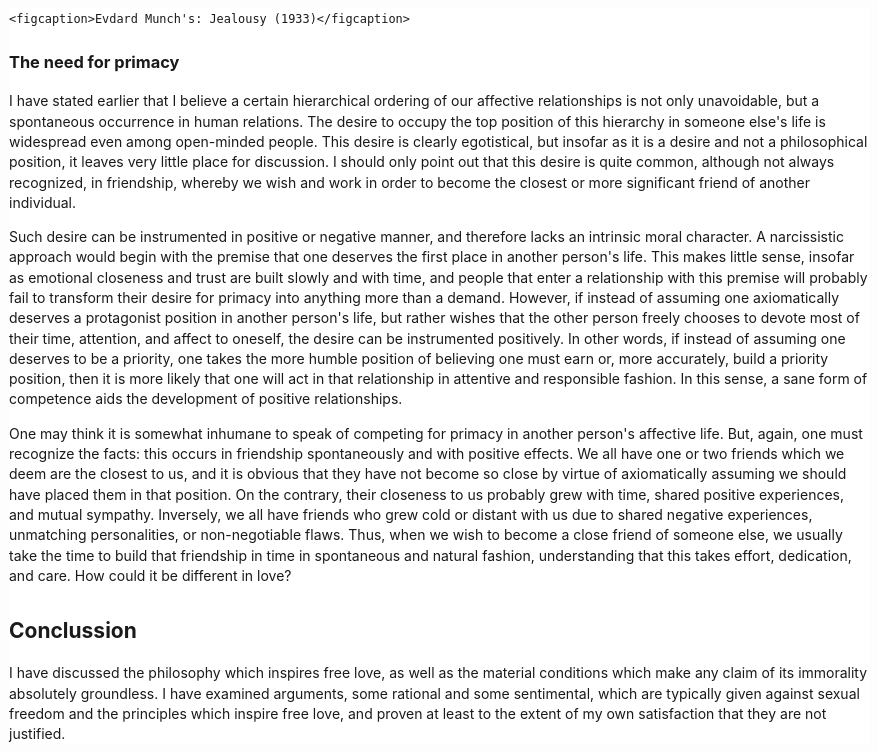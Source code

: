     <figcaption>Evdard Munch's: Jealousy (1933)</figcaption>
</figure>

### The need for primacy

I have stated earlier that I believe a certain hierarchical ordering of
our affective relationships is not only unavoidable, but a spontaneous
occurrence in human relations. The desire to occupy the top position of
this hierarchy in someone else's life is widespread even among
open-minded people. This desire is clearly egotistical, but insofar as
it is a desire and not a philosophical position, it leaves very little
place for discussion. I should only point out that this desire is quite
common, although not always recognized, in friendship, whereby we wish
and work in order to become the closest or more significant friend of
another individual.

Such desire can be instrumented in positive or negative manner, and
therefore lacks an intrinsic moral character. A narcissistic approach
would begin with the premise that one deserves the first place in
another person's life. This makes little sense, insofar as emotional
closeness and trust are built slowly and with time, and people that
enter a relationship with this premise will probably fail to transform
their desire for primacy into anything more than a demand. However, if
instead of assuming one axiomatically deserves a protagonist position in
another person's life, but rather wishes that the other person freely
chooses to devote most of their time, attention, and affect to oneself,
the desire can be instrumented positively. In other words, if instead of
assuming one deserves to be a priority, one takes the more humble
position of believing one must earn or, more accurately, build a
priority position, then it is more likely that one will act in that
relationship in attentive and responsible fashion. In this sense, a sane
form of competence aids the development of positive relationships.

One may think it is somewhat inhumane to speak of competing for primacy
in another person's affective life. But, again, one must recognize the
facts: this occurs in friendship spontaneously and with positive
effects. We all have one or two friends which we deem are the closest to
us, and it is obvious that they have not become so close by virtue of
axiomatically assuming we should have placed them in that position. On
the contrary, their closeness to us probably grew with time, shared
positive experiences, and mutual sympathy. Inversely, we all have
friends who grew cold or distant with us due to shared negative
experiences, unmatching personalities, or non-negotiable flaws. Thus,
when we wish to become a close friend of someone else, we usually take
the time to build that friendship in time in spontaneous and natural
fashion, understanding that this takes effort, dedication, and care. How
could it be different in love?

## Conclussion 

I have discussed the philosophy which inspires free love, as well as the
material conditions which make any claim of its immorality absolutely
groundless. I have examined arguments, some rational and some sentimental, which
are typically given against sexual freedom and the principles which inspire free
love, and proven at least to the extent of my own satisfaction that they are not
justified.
----
* YOUR TASK
Beginning at the line that contains "## Conclussion", transcribe every line through the end of the material exactly, leaving out all earlier lines.

* ANSWER AREA
## Conclussion 

I have discussed the philosophy which inspires free love, as well as the
material conditions which make any claim of its immorality absolutely
groundless. I have examined arguments, some rational and some sentimental, which
are typically given against sexual freedom and the principles which inspire free
love, and proven at least to the extent of my own satisfaction that they are not
justified.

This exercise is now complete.